THE PROBLEM: Leaving out every picture, retype the lines below from the top through the one that contains "Follow these steps".

RECORDS:
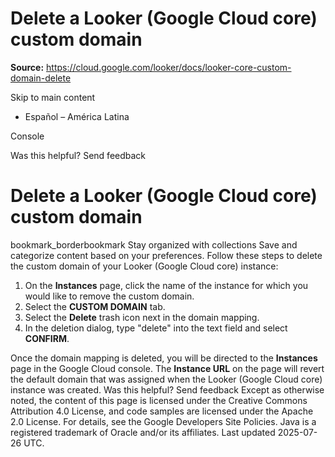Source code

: # Delete a Looker (Google Cloud core) custom domain

**Source:** https://cloud.google.com/looker/docs/looker-core-custom-domain-delete

Skip to main content 
  * Español – América Latina

Console 




Was this helpful?
Send feedback 
#  Delete a Looker (Google Cloud core) custom domain
bookmark_borderbookmark Stay organized with collections  Save and categorize content based on your preferences.
Follow these steps to delete the custom domain of your Looker (Google Cloud core) instance:
  1. On the **Instances** page, click the name of the instance for which you would like to remove the custom domain.
  2. Select the **CUSTOM DOMAIN** tab.
  3. Select the **Delete** trash icon next in the domain mapping.
  4. In the deletion dialog, type "delete" into the text field and select **CONFIRM**.


Once the domain mapping is deleted, you will be directed to the **Instances** page in the Google Cloud console. The **Instance URL** on the page will revert the default domain that was assigned when the Looker (Google Cloud core) instance was created.
Was this helpful?
Send feedback 
Except as otherwise noted, the content of this page is licensed under the Creative Commons Attribution 4.0 License, and code samples are licensed under the Apache 2.0 License. For details, see the Google Developers Site Policies. Java is a registered trademark of Oracle and/or its affiliates.
Last updated 2025-07-26 UTC.



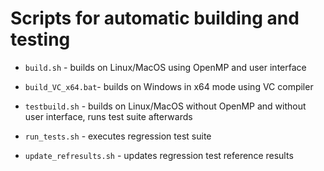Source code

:# Scripts for automatic building and testing

- `build.sh` - builds on Linux/MacOS using OpenMP and user interface
- `build_VC_x64.bat`- builds on Windows in x64 mode using VC compiler

- `testbuild.sh` - builds on Linux/MacOS without OpenMP and without user interface, runs test suite afterwards

- `run_tests.sh` - executes regression test suite
- `update_refresults.sh` - updates regression test reference results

COMPLETED EXERCISE:
Source code

: # Delete a Looker (Google Cloud core) custom domain

**Source:** https://cloud.google.com/looker/docs/looker-core-custom-domain-delete

Skip to main content 
  * Español – América Latina

Console 




Was this helpful?
Send feedback 
#  Delete a Looker (Google Cloud core) custom domain
bookmark_borderbookmark Stay organized with collections  Save and categorize content based on your preferences.
Follow these steps to delete the custom domain of your Looker (Google Cloud core) instance:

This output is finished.